### ABOUT THIS TASK
Reproduce the lines below exactly, starting at the one containing "3. **链接有效**: 定期检查文档链接" and stopping at the final line.
(Beginning of RECORDS FOR THE TASK)
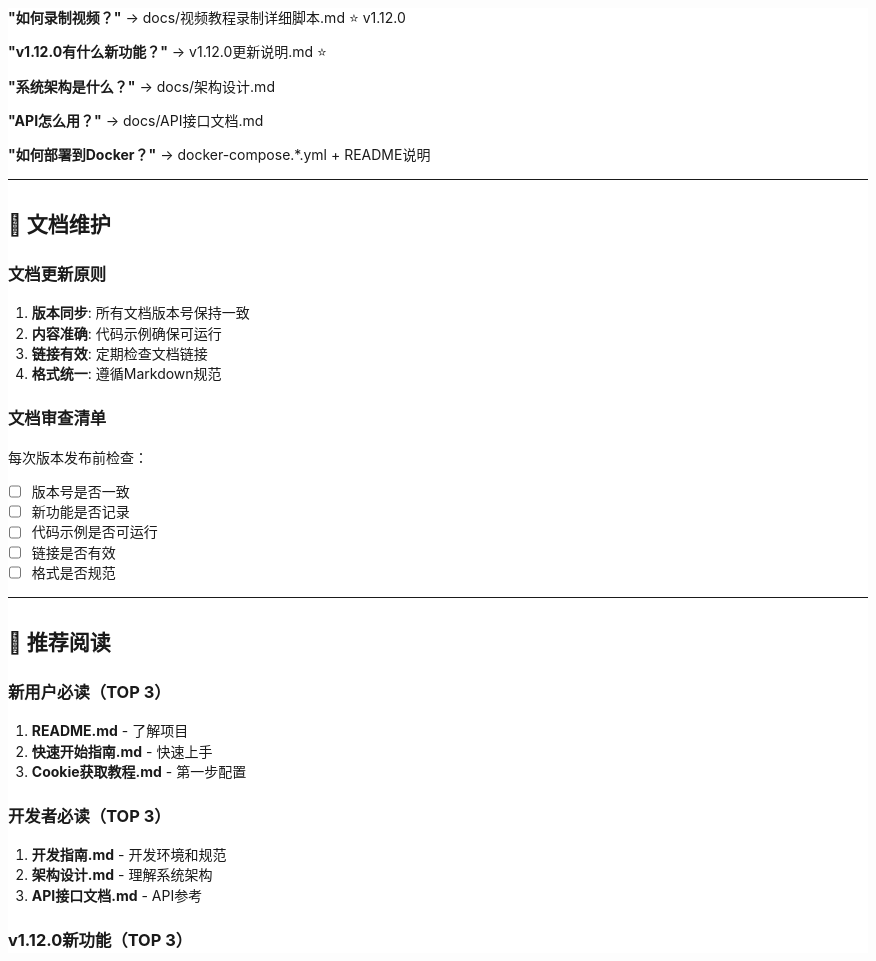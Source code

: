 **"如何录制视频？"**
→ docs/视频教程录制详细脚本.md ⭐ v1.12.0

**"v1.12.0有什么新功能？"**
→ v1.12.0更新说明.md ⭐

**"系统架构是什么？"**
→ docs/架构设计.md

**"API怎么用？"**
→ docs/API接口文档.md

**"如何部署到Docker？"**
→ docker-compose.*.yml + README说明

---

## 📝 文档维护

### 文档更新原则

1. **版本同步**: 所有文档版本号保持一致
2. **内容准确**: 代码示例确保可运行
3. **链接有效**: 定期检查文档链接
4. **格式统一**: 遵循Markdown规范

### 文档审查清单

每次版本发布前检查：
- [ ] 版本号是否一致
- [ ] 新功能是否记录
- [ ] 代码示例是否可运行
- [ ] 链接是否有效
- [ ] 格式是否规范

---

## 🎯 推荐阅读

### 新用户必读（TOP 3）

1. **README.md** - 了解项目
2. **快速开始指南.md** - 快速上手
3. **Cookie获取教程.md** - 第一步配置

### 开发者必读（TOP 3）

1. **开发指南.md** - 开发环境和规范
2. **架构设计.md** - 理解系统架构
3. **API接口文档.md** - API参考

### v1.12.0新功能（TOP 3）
(End of RECORDS FOR THE TASK)
### TASK RESULT
3. **链接有效**: 定期检查文档链接
4. **格式统一**: 遵循Markdown规范

### 文档审查清单

每次版本发布前检查：
- [ ] 版本号是否一致
- [ ] 新功能是否记录
- [ ] 代码示例是否可运行
- [ ] 链接是否有效
- [ ] 格式是否规范

---

## 🎯 推荐阅读

### 新用户必读（TOP 3）

1. **README.md** - 了解项目
2. **快速开始指南.md** - 快速上手
3. **Cookie获取教程.md** - 第一步配置

### 开发者必读（TOP 3）

1. **开发指南.md** - 开发环境和规范
2. **架构设计.md** - 理解系统架构
3. **API接口文档.md** - API参考

### v1.12.0新功能（TOP 3）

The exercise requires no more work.